* Assigned task
Exactly as given, reproduce the records in full.

** Data to use follows **

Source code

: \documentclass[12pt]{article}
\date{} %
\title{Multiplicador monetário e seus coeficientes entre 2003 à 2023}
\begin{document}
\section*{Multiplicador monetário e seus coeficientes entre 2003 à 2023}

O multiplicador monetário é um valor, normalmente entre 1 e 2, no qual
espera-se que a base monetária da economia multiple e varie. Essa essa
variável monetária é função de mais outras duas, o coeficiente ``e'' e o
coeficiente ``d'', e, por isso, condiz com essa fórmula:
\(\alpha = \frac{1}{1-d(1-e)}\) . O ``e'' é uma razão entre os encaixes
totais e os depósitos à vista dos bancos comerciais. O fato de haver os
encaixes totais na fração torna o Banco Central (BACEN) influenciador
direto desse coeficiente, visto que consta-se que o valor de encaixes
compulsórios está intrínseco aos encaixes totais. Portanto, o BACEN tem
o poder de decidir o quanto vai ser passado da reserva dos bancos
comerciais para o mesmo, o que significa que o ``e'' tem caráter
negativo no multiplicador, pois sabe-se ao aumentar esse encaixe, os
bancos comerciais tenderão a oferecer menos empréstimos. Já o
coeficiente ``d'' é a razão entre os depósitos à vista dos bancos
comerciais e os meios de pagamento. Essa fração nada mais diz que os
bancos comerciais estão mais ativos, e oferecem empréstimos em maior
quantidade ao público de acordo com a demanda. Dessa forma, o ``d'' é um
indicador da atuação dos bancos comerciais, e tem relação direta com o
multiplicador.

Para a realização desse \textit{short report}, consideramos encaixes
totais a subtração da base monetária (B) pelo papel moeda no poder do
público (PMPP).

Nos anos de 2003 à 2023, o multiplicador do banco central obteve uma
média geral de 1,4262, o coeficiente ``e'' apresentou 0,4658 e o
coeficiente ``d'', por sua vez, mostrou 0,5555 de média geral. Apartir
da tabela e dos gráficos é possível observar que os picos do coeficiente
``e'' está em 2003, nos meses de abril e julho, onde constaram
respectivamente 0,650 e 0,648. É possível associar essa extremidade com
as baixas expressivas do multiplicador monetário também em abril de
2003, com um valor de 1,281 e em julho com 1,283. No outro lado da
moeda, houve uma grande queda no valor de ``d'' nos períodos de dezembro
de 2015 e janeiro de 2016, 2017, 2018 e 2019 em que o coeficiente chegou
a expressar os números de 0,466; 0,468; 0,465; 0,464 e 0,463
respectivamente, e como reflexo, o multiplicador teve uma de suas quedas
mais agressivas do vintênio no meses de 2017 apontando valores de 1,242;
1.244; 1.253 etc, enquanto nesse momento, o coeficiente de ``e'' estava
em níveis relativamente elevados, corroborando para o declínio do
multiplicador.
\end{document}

** End of Data to use **

* Written reply
Source code

: \documentclass[12pt]{article}
\date{} %
\title{Multiplicador monetário e seus coeficientes entre 2003 à 2023}
\begin{document}
\section*{Multiplicador monetário e seus coeficientes entre 2003 à 2023}

O multiplicador monetário é um valor, normalmente entre 1 e 2, no qual
espera-se que a base monetária da economia multiple e varie. Essa essa
variável monetária é função de mais outras duas, o coeficiente ``e'' e o
coeficiente ``d'', e, por isso, condiz com essa fórmula:
\(\alpha = \frac{1}{1-d(1-e)}\) . O ``e'' é uma razão entre os encaixes
totais e os depósitos à vista dos bancos comerciais. O fato de haver os
encaixes totais na fração torna o Banco Central (BACEN) influenciador
direto desse coeficiente, visto que consta-se que o valor de encaixes
compulsórios está intrínseco aos encaixes totais. Portanto, o BACEN tem
o poder de decidir o quanto vai ser passado da reserva dos bancos
comerciais para o mesmo, o que significa que o ``e'' tem caráter
negativo no multiplicador, pois sabe-se ao aumentar esse encaixe, os
bancos comerciais tenderão a oferecer menos empréstimos. Já o
coeficiente ``d'' é a razão entre os depósitos à vista dos bancos
comerciais e os meios de pagamento. Essa fração nada mais diz que os
bancos comerciais estão mais ativos, e oferecem empréstimos em maior
quantidade ao público de acordo com a demanda. Dessa forma, o ``d'' é um
indicador da atuação dos bancos comerciais, e tem relação direta com o
multiplicador.

Para a realização desse \textit{short report}, consideramos encaixes
totais a subtração da base monetária (B) pelo papel moeda no poder do
público (PMPP).

Nos anos de 2003 à 2023, o multiplicador do banco central obteve uma
média geral de 1,4262, o coeficiente ``e'' apresentou 0,4658 e o
coeficiente ``d'', por sua vez, mostrou 0,5555 de média geral. Apartir
da tabela e dos gráficos é possível observar que os picos do coeficiente
``e'' está em 2003, nos meses de abril e julho, onde constaram
respectivamente 0,650 e 0,648. É possível associar essa extremidade com
as baixas expressivas do multiplicador monetário também em abril de
2003, com um valor de 1,281 e em julho com 1,283. No outro lado da
moeda, houve uma grande queda no valor de ``d'' nos períodos de dezembro
de 2015 e janeiro de 2016, 2017, 2018 e 2019 em que o coeficiente chegou
a expressar os números de 0,466; 0,468; 0,465; 0,464 e 0,463
respectivamente, e como reflexo, o multiplicador teve uma de suas quedas
mais agressivas do vintênio no meses de 2017 apontando valores de 1,242;
1.244; 1.253 etc, enquanto nesse momento, o coeficiente de ``e'' estava
em níveis relativamente elevados, corroborando para o declínio do
multiplicador.
\end{document}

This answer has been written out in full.